▶ **Problem to work on**
Every line from the one bearing "A function that adds" through the last line of the entries should be printed exactly, with no other output.
──────────
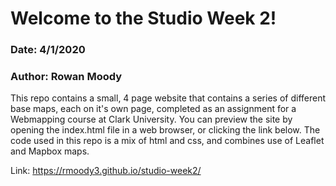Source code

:# Welcome to the Studio Week 2!
### Date: 4/1/2020
### Author: Rowan Moody
This repo contains a small, 4 page website that contains a series of different base maps, each on it's own page, completed as an assignment for a Webmapping course at Clark University. You can preview the site by opening the index.html file in a web browser, or clicking the link below. The code used in this repo is a mix of html and css, and combines use of Leaflet and Mapbox maps.

Link: https://rmoody3.github.io/studio-week2/
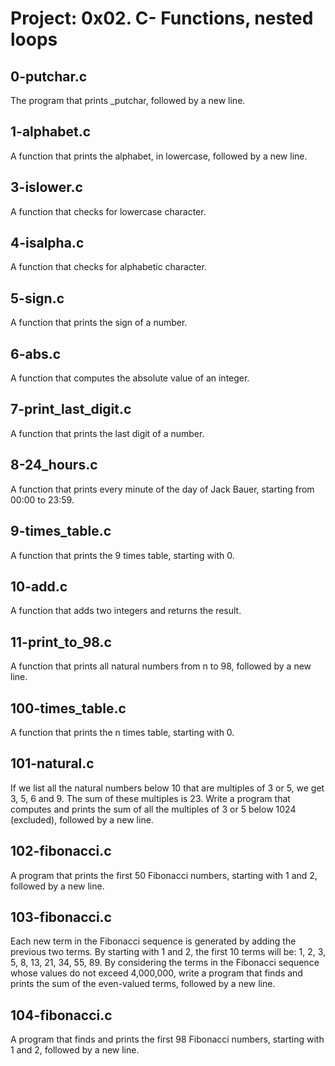 # Project: 0x02. C- Functions, nested loops

## 0-putchar.c
The program that prints _putchar, followed by a new line.

## 1-alphabet.c
A function that prints the alphabet, in lowercase, followed by a new line.

## 3-islower.c
A function that checks for lowercase character. 

## 4-isalpha.c
A function that checks for alphabetic character. 

## 5-sign.c
A function that prints the sign of a number.

## 6-abs.c
A function that computes the absolute value of an integer.

## 7-print_last_digit.c
A function that prints the last digit of a number.

## 8-24_hours.c
A function that prints every minute of the day of Jack Bauer, starting from 00:00 to 23:59.

## 9-times_table.c
A function that prints the 9 times table, starting with 0.

## 10-add.c
A function that adds two integers and returns the result.

## 11-print_to_98.c
A  function that prints all natural numbers from n to 98, followed by a new line.

## 100-times_table.c
A function that prints the n times table, starting with 0.

## 101-natural.c
If we list all the natural numbers below 10 that are multiples of 3 or 5, we get 3, 5, 6 and 9. The sum of these multiples is 23. Write a program that computes and prints the sum of all the multiples of 3 or 5 below 1024 (excluded), followed by a new line.

## 102-fibonacci.c
A program that prints the first 50 Fibonacci numbers, starting with 1 and 2, followed by a new line.

## 103-fibonacci.c
Each new term in the Fibonacci sequence is generated by adding the previous two terms. By starting with 1 and 2, the first 10 terms will be: 1, 2, 3, 5, 8, 13, 21, 34, 55, 89. By considering the terms in the Fibonacci sequence whose values do not exceed 4,000,000, write a program that finds and prints the sum of the even-valued terms, followed by a new line.

## 104-fibonacci.c
A program that finds and prints the first 98 Fibonacci numbers, starting with 1 and 2, followed by a new line.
──────────
▶ **Solved problem**
A function that adds two integers and returns the result.

## 11-print_to_98.c
A  function that prints all natural numbers from n to 98, followed by a new line.

## 100-times_table.c
A function that prints the n times table, starting with 0.

## 101-natural.c
If we list all the natural numbers below 10 that are multiples of 3 or 5, we get 3, 5, 6 and 9. The sum of these multiples is 23. Write a program that computes and prints the sum of all the multiples of 3 or 5 below 1024 (excluded), followed by a new line.

## 102-fibonacci.c
A program that prints the first 50 Fibonacci numbers, starting with 1 and 2, followed by a new line.

## 103-fibonacci.c
Each new term in the Fibonacci sequence is generated by adding the previous two terms. By starting with 1 and 2, the first 10 terms will be: 1, 2, 3, 5, 8, 13, 21, 34, 55, 89. By considering the terms in the Fibonacci sequence whose values do not exceed 4,000,000, write a program that finds and prints the sum of the even-valued terms, followed by a new line.

## 104-fibonacci.c
A program that finds and prints the first 98 Fibonacci numbers, starting with 1 and 2, followed by a new line.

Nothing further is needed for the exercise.